さて、年末の名古屋駅は買い物客でけっこうな賑わいを見せていた。目ざす書店もビルの階上にあるにもかかわらず利用客で溢れている。若者も多い。日本人は本を読まなくなったというが、ぶらり立ち読みの好きな客はいるのだ。
頼まれた本は塩野七生の《十字軍物語》。家人は塩野の本をほとんど読んでいて、自分の本棚にはすらりと並んでいる。古代欧州史が好きだというのはちょっと変わっている。
検索機で本のありかを印刷させたはいいが、B14という棚の位置がわからない。しばらくウロウロして、結局、書店の係員に案内してもらう。本は平台にあったからすぐ見つかった。《一》《二》の二冊で1500円、ハードカバーの一冊分だ。最近は文庫本の値段も案外高い気がするから、これだけで嬉しくなった。

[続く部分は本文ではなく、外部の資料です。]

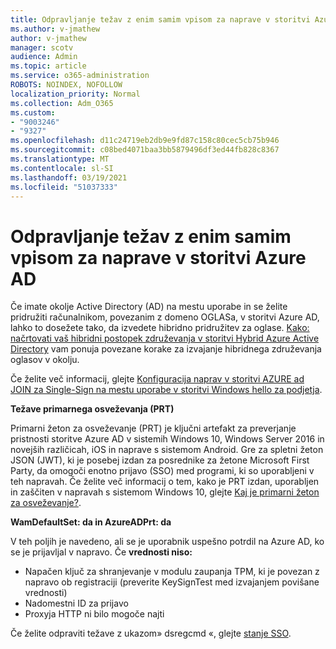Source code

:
 ```yaml
---
title: Odpravljanje težav z enim samim vpisom za naprave v storitvi Azure AD
ms.author: v-jmathew
author: v-jmathew
manager: scotv
audience: Admin
ms.topic: article
ms.service: o365-administration
ROBOTS: NOINDEX, NOFOLLOW
localization_priority: Normal
ms.collection: Adm_O365
ms.custom:
- "9003246"
- "9327"
ms.openlocfilehash: d11c24719eb2db9e9fd87c158c80cec5cb75b946
ms.sourcegitcommit: c08bed4071baa3bb5879496df3ed44fb828c8367
ms.translationtype: MT
ms.contentlocale: sl-SI
ms.lasthandoff: 03/19/2021
ms.locfileid: "51037333"
---
```

# <a name="troubleshoot-single-sign-on-for-azure-ad-joined-devices"></a>Odpravljanje težav z enim samim vpisom za naprave v storitvi Azure AD

Če imate okolje Active Directory (AD) na mestu uporabe in se želite pridružiti računalnikom, povezanim z domeno OGLASa, v storitvi Azure AD, lahko to dosežete tako, da izvedete hibridno pridružitev za oglase. [Kako: načrtovati vaš hibridni postopek združevanja v storitvi Hybrid Azure Active Directory](https://docs.microsoft.com/azure/active-directory/devices/hybrid-azuread-join-plan) vam ponuja povezane korake za izvajanje hibridnega združevanja oglasov v okolju.

Če želite več informacij, glejte [Konfiguracija naprav v storitvi AZURE ad JOIN za Single-Sign na mestu uporabe v storitvi Windows hello za podjetja](https://docs.microsoft.com/windows/security/identity-protection/hello-for-business/hello-hybrid-aadj-sso-base).

**Težave primarnega osveževanja (PRT)**

Primarni žeton za osveževanje (PRT) je ključni artefakt za preverjanje pristnosti storitve Azure AD v sistemih Windows 10, Windows Server 2016 in novejših različicah, iOS in naprave s sistemom Android. Gre za spletni žeton JSON (JWT), ki je posebej izdan za posrednike za žetone Microsoft First Party, da omogoči enotno prijavo (SSO) med programi, ki so uporabljeni v teh napravah. Če želite več informacij o tem, kako je PRT izdan, uporabljen in zaščiten v napravah s sistemom Windows 10, glejte [Kaj je primarni žeton za osveževanje?](https://docs.microsoft.com/azure/active-directory/devices/concept-primary-refresh-token).

**WamDefaultSet: da in AzureADPrt: da**

V teh poljih je navedeno, ali se je uporabnik uspešno potrdil na Azure AD, ko se je prijavljal v napravo. Če **vrednosti niso:**

- Napačen ključ za shranjevanje v modulu zaupanja TPM, ki je povezan z napravo ob registraciji (preverite KeySignTest med izvajanjem povišane vrednosti)
- Nadomestni ID za prijavo
- Proxyja HTTP ni bilo mogoče najti

Če želite odpraviti težave z ukazom» dsregcmd «, glejte [stanje SSO](https://docs.microsoft.com/azure/active-directory/devices/troubleshoot-device-dsregcmd#sso-state).
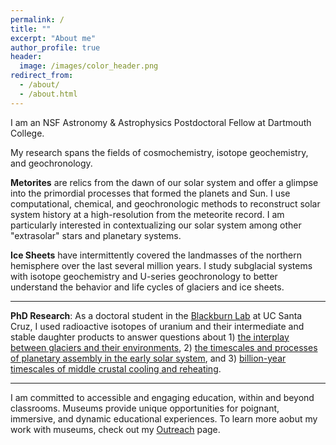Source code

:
 ```yaml
---
permalink: /
title: ""
excerpt: "About me"
author_profile: true
header:
  image: /images/color_header.png
redirect_from: 
  - /about/
  - /about.html
---
```

I am an NSF Astronomy & Astrophysics Postdoctoral Fellow at Dartmouth College.

My research spans the fields of cosmochemistry, isotope geochemistry, and geochronology. 

**Metorites** are relics from the dawn of our solar system and offer a glimpse into the primordial processes that formed the planets and Sun. I use computational, chemical, and geochronologic methods to reconstruct solar system history at a high-resolution from the meteorite record. I am particularly interested in contextualizing our solar system among other "extrasolar" stars and planetary systems.

**Ice Sheets** have intermittently covered the landmasses of the northern hemisphere over the last several million years. I study subglacial systems with isotope geochemistry and U-series geochronology to better understand the behavior and life cycles of glaciers and ice sheets.

---
**PhD Research**: As a doctoral student in the [Blackburn Lab](https://ucscgeochronology.sites.ucsc.edu/) at UC Santa Cruz, I used radioactive isotopes of uranium and their intermediate and stable daughter products to answer questions about 1) [the interplay between glaciers and their environments](../_research/res-2-Subglacial.md),  2) [the timescales and processes of planetary assembly in the early solar system](../_research/res-3-chondrite.md), and 3) [billion-year timescales of middle crustal cooling and reheating](../_research/res-4-thermochron.md).

---
I am committed to accessible and engaging education, within and beyond classrooms. Museums provide unique opportunities for poignant, immersive, and dynamic educational experiences. To learn more aobut my work with museums, check out my [Outreach](/_outreach) page.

本を買った後、子供の絵本コーナーに寄ってみた。今朝のTVで紹介されていた「MOE絵本屋さん大賞 2018」の一位受賞作、ヨシタケ・シンスケの『おしっこちょっぴりもれたろう』を、それこそ「ぶらり立ち読み」したかったからだ。
タイトルからして掴まれるではないか。子供の絵本だが、大人(特に若い女性)が読んでいて人気が出ているのだという。「尿漏れ」は人間たるもの、老いも若いも、男も女も、普遍的な悩みなのだからだろうか。出版がPHPだというのも「大人」の読者を意識している気がする。
「もれてるって言ったってちょっとだけだし、ズボン履けばわかんないよ」「でもいつもお母さんに怒られるんだよなあ……」という素朴なモヤモヤから、「みんな普通の顔して、実は困ってることあるんじゃないの?」と、主人公の男の子が“仲間探し”に出かけるという内容。
というWEBの説明通り、自分もワカルワカルである。前立腺の調子が悪く、おまけに寒い季節だ。尿意は突然に来る。こうなると半パニックだが、幸い大型書店にはトイレも併設されているから安心だ。
平積みの一冊を手にして読み始めたら止まらなくなり、結局、最後まで読み終えてしまった。途中から、中年の夫婦連れが横に立ち、頁をめくっている。子供ではなく爺婆が三人、絵本に没入する姿は、他からどう見えたことだろう。
絵本の最後は、禿げ頭のおじいさんが出てきた。こちらの予想どおりだ。もうちょっと意外な終末が来てもよかったと勝手に思いながら本を平台にもどした。